Subject: Re: macros vs HOFs (was: O'Caml)
From: Erik Naggum <erik@naggum.no>
Date: 12 Sep 2002 21:51:02 +0000
Newsgroups: comp.lang.lisp
Message-ID: <3240856262261155@naggum.no>

* Gareth McCaughan
| I agree that static typing doesn't cause the problem.  (That was my point.)

  I think my point has been muddled.  When I said that this (/ int int) -> int
  is /a consequence of/ static typing, that does not mean that it is not also
  a consequence of more factors.  It means that if you choose static typing,
  you will also make this kind of design choice.  In particular, if you choose
  types that are close to the machine, (/ int int) -> int is the obvious choice
  because the hardware that you have chosen to model does precisely that.

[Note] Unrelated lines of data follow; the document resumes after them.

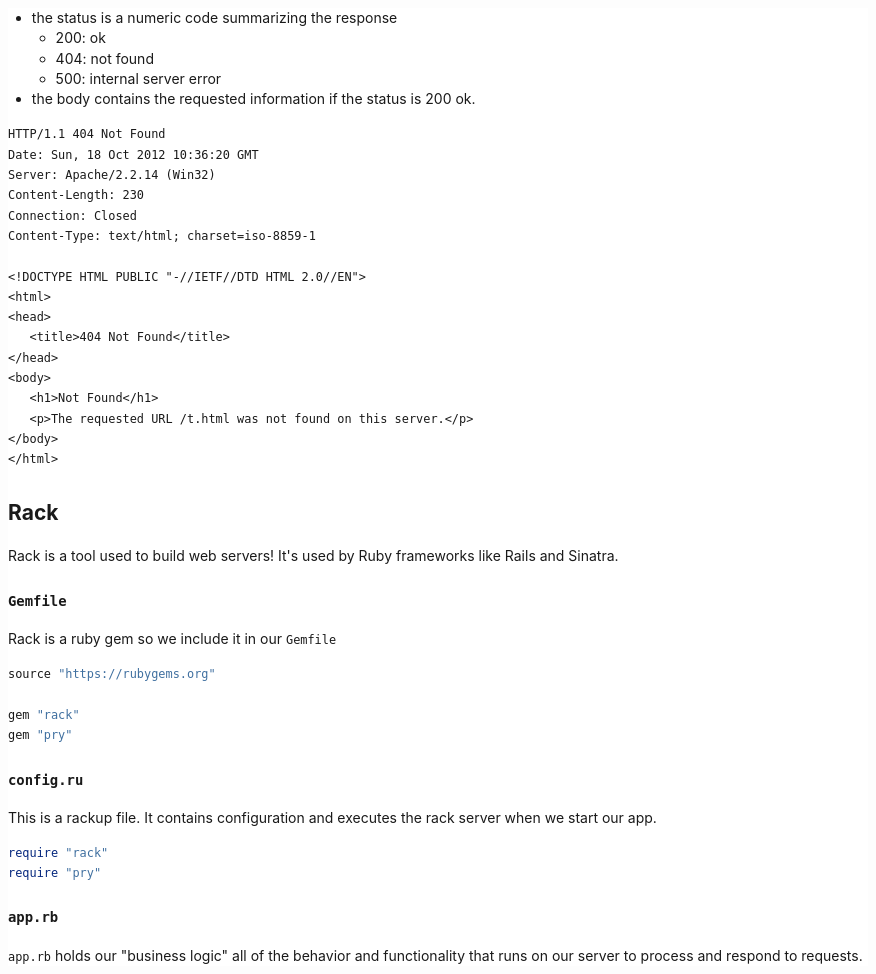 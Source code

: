 - the status is a numeric code summarizing the response
  - 200: ok
  - 404: not found
  - 500: internal server error
- the body contains the requested information if the status is 200 ok.

```http
HTTP/1.1 404 Not Found
Date: Sun, 18 Oct 2012 10:36:20 GMT
Server: Apache/2.2.14 (Win32)
Content-Length: 230
Connection: Closed
Content-Type: text/html; charset=iso-8859-1

<!DOCTYPE HTML PUBLIC "-//IETF//DTD HTML 2.0//EN">
<html>
<head>
   <title>404 Not Found</title>
</head>
<body>
   <h1>Not Found</h1>
   <p>The requested URL /t.html was not found on this server.</p>
</body>
</html>
```

## Rack

Rack is a tool used to build web servers! It's used by Ruby frameworks like Rails and Sinatra.

### `Gemfile`

Rack is a ruby gem so we include it in our `Gemfile`

```ruby
source "https://rubygems.org"

gem "rack"
gem "pry"
```

### `config.ru`

This is a rackup file. It contains configuration and executes the rack server when we start our app.

```ruby
require "rack"
require "pry"
```

### `app.rb`

`app.rb` holds our "business logic" all of the behavior and functionality that runs on our server to process and respond to requests.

  If, however, you think in mathematical terms, you do not have (/ int int) to
  begin with, you have (/ number number), and the result is of type number,
  but this would not aid efficiency at all!  Since better efficiency is a goal
  of the application of most type theories, a type systems that do not consider
  all (numeric) types disjoint are basically worthless.

* Ray Blaak
| (truncate (/ x y))

* Gareth McCaughan
| Of course.

  Pardon me, but (truncate (/ x y)) is stupid when (truncate x y) expresses
  the operation better and even returns the two values that machine division
  instructions routinely produce instead of having to compute a new, second
  return value.  Note the alternatives `floor´, `ceiling´, and `round´, as well.

-- 
Erik Naggum, Oslo, Norway

Act from reason, and failure makes you rethink and study harder.
Act from faith, and failure makes you blame someone and push harder.